Protective effect of ginsenoside Rb1 on doxorubicin

induced myocardial autophagy

LI Longfei， MA Zengchun*， WANG Yuguang， TANG Xianglin， TAN Hongling， XIAO Chengrong， GAO Yue*

（Institute of Radiation Medicine Science， Academy of Military Medical Sciences， Beijing 100850， China）

[Abstract] Ginsenoside Rb1（Rb1）， which is one of the main ingredients derived from Panax ginseng， has been found to have extensive pharmacological activities including antioxidant， antiinflammatory， anticancer properties. In this study， the effect of Rb1 on doxorubicininduced myocardial autophagy was studied with H9c2 as the study object. CCK8 method， transmission electron microscope observation， fluorescence staining observation and Western blot were used to detect changes in H9c2 cell proliferation and autophagy after treatment. According to the results， doxorubicin could cause cell viability decrease， significant increase in the LC3Ⅱ/LC3I ratio and downregulation of the expression of p62. Pretreatment with ginsenoside Rb1 inhibited cell viability decrease and increase in doxorubicininduced autophagic structure and LC3Ⅱ/LC3I ratio， and downregulation of the expression of p62. In conclusion， doxorubicin could induce H9c2 cell death and induce autophagy， and ginsenoside Rb1 showed a protective effect on DOXinduced cardiotoxicity， which may be correlated with suppression of DOXinduced autophagy.

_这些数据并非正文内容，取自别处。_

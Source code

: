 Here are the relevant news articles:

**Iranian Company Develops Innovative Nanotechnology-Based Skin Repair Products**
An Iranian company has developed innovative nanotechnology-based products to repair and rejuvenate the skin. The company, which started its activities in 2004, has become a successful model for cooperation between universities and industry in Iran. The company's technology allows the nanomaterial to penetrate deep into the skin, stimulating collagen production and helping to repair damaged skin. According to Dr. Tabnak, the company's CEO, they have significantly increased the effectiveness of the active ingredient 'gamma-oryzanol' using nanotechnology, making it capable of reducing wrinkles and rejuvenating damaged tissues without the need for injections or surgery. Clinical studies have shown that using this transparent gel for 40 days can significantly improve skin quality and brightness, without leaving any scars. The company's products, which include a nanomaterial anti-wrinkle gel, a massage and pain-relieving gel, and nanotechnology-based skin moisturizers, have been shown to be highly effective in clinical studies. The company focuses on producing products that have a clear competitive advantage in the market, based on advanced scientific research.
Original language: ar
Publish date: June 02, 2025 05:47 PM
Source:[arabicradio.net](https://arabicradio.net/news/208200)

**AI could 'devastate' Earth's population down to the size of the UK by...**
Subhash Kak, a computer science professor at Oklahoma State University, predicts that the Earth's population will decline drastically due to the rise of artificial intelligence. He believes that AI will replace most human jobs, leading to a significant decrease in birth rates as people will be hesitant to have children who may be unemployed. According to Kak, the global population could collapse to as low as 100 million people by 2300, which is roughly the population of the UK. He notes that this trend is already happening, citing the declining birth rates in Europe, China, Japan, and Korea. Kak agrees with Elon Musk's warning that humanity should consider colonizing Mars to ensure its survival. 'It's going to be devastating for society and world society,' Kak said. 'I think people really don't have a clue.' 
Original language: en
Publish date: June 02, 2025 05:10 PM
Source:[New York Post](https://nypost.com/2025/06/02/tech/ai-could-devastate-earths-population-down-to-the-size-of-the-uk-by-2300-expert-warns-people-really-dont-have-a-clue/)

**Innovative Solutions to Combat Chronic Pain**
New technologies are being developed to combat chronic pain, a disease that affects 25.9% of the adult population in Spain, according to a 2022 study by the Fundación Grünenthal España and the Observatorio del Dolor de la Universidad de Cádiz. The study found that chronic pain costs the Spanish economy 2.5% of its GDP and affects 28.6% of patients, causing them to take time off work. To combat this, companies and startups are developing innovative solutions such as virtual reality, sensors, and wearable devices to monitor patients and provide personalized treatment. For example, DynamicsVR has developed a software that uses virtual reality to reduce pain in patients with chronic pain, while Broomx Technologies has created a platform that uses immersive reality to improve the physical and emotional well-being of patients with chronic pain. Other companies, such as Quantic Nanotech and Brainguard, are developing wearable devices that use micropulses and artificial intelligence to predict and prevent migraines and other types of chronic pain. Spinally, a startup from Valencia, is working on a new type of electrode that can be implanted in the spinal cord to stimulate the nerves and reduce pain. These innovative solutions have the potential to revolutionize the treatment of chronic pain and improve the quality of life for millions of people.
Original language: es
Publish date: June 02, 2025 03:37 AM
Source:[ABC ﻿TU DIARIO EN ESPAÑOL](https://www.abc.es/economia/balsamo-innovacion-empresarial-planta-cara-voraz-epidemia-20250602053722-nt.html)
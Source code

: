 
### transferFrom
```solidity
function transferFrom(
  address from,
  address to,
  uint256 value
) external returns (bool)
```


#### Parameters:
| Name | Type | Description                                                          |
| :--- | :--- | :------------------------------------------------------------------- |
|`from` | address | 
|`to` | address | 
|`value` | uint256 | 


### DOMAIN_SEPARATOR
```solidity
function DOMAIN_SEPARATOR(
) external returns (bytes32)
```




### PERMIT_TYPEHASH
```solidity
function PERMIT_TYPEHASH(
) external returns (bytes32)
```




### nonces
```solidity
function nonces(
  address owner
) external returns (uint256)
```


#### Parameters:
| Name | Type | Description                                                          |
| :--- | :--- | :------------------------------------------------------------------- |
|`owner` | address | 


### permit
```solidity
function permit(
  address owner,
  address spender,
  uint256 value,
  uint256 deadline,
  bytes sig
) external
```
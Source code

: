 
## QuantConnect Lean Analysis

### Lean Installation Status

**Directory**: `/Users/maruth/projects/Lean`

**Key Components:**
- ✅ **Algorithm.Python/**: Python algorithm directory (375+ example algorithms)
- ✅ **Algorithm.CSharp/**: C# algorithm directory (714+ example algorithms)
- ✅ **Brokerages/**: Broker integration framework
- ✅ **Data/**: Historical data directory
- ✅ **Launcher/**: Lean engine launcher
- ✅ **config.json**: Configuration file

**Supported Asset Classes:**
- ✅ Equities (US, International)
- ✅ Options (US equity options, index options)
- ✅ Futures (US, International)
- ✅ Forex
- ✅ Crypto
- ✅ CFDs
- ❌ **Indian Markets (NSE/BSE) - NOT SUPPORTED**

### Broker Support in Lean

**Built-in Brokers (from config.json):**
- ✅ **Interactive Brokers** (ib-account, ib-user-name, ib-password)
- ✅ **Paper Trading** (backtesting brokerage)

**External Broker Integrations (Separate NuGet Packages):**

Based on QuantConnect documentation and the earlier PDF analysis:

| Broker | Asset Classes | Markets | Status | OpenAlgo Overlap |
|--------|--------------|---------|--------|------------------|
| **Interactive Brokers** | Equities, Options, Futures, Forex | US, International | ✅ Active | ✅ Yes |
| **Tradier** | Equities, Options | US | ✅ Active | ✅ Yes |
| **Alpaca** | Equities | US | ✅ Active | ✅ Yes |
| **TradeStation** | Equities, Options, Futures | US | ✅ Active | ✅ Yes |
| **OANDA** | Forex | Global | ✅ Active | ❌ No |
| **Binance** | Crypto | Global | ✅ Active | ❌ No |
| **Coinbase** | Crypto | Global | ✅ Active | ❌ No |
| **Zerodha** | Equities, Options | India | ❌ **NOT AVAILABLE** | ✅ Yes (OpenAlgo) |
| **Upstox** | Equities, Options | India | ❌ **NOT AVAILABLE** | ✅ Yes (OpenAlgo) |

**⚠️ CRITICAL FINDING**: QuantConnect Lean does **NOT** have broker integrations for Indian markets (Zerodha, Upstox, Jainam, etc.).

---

[Key words] ginsenoside Rb1； doxorubicin； autophagy； H9c2 cell

自噬是細胞受到刺激后產生雙層膜囊泡包裹胞內物質運送到溶酶體降解的過程，是真核生物所特有的進化保守過程，其主要功能是清除和降解細胞內受損的細胞結構和衰老的細胞器以及外來物，保持細胞穩態[1]。近年研究發現，自噬不但參與心血管系統穩態的調控，而且在心肌肥大、心肌纖維化、心肌缺血再灌注損傷、心力衰竭等多種病理過程中發揮重要作用[25]。人參為五加科植物人參Panax ginseng C. A. Mey.的干燥根和根莖，是我國傳統名貴中藥材，在我國藥用歷史悠久，對多種疾病具有防治效果。人參皂苷Rb1是人參的主要有效成分之一[6]。現代藥理研究證明，人參皂苷Rb1可明顯改善缺血性心臟病、各型心律失常、急性或慢性心力衰竭等心臟疾病[7]。阿霉素屬于周期非特異性抗腫瘤藥。文獻報道，其具有心臟毒性并且會導致心肌細胞自噬性死亡[810]。因此，本研究擬用阿霉素建立心肌細胞自噬損傷模型，探討人參皂苷Rb1對阿霉素誘導心肌自噬的影響。

1 材料

1.1 藥品與試劑 人參皂苷Rb1購于上海一飛生物科技有限公司（批號E049517，純度98%）；阿霉素（doxorubicine，DOX）、3MA購自美國Selleck Chemicals公司；DMEM高糖培養基、青霉素鏈霉素雙抗溶液購于GE醫療公司；胎牛血清（FBS）購自天津康源生物技術有限公司；磷酸鹽緩沖液（PBS）、PremoTM Autophagy Tandem Sensor RFPGFPLC3B Kit購于美國賽默飛世爾科技公司；CCK8試劑盒購于日本同仁化學研究所；AntiSQSTM1/p62抗體購自英國Abcam公司；LC3B抗體購自美國CST公司；實驗用水為超純水；其他試劑均為國產分析純。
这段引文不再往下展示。